A carreira vitoriosa de Nathalia, que estreou na TV, em 1956, na extinta Tupi, inclui novelas como O Direito de Nascer, A Rainha Louca, A Muralha, Sangue do Meu Sangue, Escalada, A Sucessora, Ti Ti Ti, Vale Tudo, Pantanal, Éramos Seis, Celebridade, Amor À Vida, Babilônia e O Outro Lado do Paraíso. Não consegue destacar seus maiores trabalhos. “Pra mim, a coisa mais difícil é falar disso, porque todos eles, do maior sucesso ao maior desastre, tem algo muito positivo na sua construção, principalmente nos que não deram certo, então, é uma pergunta da qual eu sempre fujo. Eu acho que tudo que a gente faz, faz parte dessa construção”, pondera ela, que conquistou seu primeiro Prêmio Molière por seu desempenho na peça Meu Querido Mentiroso, em 1965.
E acrescenta uma avaliação da trajetória. “Eu sei que foi a minha maneira de estar por aqui no mundo, que eu sinto que eu dediquei tudo que me veio, impulso de vida por percorrer esse caminho, que eu não sei se escolhi, se foi escolhido pela vida que eu vim desenvolvendo desde cedo com meus pais que gostavam de música, de arte de um modo geral e que não me impediram quando eu fiz a minha opção, quando estava ainda na escola de Belas Artes. Apoio esse que recebi em uma época que não era tão comum dar aos filhos”, realça.
Nathalia teve uma vida muito dedicada à profissão. Ela não teve filhos. “Mesmo com todas as experiências humanas que eu tive em termos de vida, de família, de tudo que seja, não me tirariam dessa estrada que foi se pavimentando pra mim. Acho que você constrói porque quando é uma vocação, escolha que vem da infância é um caminho que vai se construindo a medida que você toma consciência dele. Durante muito tempo oscilei pela Medicina, inclusive, pelas Artes Plásticas, a escola de Belas Artes, tive grupo de infância de teatro infantil com o Olavo de Barros. Depois, então, na Universidade eu conheci o Teatro Universitário que foi o meu nicho enquanto eu preenchi bolsa de estudo de teatro e fui embora, não queria começar a minha vida profissional sem pavimentá-la melhor, queria ter mais embasamento para fazer isso”, lembra sem arrependimento de ter se dedicado mais a vida profissional.
E prossegue: “Quando você quer fazer teatro ou algo na área, pelo menos naquele século passado de onde eu venho, porque estou quase centenária, a minha questão não era aparecer nem ter tal lugar no panorama da atividade. Pra mim, era fazer teatro. Pedi uma bolsa de estudo e fui estudar na Europa, porque queria me dedicar a isso, eu não queria começar a trabalhar sem ter qualquer formação.
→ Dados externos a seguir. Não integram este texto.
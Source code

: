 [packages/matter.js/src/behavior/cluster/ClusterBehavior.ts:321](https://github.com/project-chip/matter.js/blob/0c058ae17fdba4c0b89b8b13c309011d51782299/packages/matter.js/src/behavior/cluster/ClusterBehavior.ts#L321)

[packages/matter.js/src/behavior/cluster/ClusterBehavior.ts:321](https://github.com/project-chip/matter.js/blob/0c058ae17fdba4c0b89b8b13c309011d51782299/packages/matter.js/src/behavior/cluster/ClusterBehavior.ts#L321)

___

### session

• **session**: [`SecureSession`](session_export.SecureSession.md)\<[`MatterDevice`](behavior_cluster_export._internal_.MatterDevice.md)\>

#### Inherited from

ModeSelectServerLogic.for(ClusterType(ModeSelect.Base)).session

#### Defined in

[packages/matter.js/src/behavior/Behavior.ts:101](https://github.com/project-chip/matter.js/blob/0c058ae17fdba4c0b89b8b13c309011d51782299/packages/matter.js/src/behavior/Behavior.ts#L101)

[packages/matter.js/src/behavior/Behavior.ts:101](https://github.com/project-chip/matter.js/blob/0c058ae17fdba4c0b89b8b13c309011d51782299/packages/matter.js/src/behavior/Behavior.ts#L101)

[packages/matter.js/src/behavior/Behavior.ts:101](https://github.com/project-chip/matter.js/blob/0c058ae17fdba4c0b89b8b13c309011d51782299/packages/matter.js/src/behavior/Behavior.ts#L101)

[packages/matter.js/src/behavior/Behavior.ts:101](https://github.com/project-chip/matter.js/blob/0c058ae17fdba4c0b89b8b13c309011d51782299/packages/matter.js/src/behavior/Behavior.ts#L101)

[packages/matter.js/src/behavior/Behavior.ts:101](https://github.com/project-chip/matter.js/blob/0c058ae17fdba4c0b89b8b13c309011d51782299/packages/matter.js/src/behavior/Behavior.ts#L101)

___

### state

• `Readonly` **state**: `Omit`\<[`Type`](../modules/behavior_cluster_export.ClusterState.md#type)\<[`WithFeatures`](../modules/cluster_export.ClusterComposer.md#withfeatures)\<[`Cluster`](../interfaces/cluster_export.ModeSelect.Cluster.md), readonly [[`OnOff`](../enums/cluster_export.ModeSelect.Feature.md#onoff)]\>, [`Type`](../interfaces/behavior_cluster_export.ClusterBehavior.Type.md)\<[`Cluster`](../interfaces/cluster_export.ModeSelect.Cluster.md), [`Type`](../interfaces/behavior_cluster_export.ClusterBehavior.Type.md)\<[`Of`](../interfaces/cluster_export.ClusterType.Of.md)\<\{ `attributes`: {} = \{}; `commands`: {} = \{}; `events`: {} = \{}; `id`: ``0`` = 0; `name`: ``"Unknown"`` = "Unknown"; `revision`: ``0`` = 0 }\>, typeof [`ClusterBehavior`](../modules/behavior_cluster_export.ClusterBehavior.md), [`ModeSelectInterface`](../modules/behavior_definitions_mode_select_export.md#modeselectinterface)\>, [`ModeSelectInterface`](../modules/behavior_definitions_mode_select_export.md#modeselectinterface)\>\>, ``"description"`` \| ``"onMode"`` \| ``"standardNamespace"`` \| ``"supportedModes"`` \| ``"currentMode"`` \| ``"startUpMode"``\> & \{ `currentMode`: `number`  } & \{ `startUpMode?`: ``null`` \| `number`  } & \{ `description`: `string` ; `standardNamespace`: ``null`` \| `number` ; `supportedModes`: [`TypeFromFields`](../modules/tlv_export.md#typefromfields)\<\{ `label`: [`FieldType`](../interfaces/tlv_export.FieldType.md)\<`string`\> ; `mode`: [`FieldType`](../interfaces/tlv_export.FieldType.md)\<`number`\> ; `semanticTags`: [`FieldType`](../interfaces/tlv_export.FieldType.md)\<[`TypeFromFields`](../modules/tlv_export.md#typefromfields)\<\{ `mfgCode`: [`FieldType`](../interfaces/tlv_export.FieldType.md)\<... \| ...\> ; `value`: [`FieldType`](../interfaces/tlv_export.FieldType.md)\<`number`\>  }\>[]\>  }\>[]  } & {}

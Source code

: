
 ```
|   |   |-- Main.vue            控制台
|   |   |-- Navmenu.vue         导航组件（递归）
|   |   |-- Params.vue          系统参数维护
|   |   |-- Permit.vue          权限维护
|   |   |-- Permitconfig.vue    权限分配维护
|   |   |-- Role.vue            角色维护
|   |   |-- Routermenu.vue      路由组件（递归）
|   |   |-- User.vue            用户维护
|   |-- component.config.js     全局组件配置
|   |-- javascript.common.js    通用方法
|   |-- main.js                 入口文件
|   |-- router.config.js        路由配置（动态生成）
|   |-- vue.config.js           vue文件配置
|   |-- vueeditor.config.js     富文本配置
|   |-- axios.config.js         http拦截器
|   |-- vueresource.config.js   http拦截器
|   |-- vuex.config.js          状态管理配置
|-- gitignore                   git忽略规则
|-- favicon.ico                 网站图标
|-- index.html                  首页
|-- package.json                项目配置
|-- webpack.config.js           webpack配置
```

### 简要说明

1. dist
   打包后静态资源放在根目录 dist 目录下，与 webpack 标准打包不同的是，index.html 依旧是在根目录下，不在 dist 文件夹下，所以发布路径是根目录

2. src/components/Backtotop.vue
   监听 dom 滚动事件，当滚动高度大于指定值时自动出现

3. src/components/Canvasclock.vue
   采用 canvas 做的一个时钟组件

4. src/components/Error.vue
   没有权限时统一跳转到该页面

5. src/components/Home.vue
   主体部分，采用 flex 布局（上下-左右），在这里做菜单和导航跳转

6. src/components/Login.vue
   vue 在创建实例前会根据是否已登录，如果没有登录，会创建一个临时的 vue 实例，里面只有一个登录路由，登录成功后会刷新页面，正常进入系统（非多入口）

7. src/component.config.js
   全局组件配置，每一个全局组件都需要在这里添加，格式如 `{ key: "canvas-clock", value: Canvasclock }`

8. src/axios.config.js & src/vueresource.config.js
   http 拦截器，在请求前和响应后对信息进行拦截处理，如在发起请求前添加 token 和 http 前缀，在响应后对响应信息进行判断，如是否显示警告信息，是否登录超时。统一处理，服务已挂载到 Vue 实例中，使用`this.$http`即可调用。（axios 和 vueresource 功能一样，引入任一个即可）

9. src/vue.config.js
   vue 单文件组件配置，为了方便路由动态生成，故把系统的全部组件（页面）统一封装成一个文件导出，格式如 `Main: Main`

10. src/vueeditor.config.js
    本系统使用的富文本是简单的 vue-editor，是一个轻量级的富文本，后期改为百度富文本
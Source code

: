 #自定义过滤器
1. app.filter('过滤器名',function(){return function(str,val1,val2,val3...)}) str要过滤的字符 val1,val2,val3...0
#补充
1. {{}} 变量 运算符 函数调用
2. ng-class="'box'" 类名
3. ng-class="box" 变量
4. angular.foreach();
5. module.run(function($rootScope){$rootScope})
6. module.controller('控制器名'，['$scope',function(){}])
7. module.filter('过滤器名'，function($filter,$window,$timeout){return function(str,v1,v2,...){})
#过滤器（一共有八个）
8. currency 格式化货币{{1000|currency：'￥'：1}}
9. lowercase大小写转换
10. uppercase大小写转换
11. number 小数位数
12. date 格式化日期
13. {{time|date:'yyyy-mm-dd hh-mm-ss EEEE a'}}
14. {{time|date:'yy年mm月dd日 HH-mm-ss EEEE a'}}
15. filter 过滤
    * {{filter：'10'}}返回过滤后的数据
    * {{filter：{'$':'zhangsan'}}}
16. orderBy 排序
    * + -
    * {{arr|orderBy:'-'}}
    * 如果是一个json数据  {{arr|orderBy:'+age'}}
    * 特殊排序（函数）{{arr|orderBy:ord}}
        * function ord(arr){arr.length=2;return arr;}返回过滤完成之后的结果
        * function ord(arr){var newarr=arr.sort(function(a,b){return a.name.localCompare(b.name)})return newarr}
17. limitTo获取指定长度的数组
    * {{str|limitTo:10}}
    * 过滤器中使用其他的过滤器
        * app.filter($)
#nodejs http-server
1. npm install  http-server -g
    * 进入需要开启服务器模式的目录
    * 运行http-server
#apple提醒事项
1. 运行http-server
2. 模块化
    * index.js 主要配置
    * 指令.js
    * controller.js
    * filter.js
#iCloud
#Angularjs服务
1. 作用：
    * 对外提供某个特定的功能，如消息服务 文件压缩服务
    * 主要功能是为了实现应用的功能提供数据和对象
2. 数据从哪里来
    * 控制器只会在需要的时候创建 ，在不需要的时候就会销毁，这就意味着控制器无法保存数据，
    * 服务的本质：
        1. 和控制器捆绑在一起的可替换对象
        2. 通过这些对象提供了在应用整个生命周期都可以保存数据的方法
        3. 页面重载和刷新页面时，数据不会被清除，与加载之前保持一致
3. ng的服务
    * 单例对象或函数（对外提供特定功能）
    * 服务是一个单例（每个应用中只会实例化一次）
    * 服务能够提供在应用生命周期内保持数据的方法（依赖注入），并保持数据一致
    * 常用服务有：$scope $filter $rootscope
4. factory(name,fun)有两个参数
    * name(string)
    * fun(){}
E eu dizia “eu faço teatro apesar de ter que me expor, não por ter que me expor’. Isso esclarece bem o tom do caminho que eu fiz, porque tem gente que quando me procura e pergunta como pode entrar pra Globo, eu digo, antes de mais nada vai aprender a desfilar, porque o interesse é outro, é a exposição. Eu não, fui embora porque queria ter uma base melhor. Aqui podia acabar envolvida por essa coisa e eu não queria”, lembra Nathalia, que no início dos anos 50, ao ganhar bolsa de estudos do governo da França, estudou com nomes como Jean-Louis Barrault (1910-1994) e Étienne Decroux (1898-1991) no curso de formação Education Par Les Jeux Dramatiques.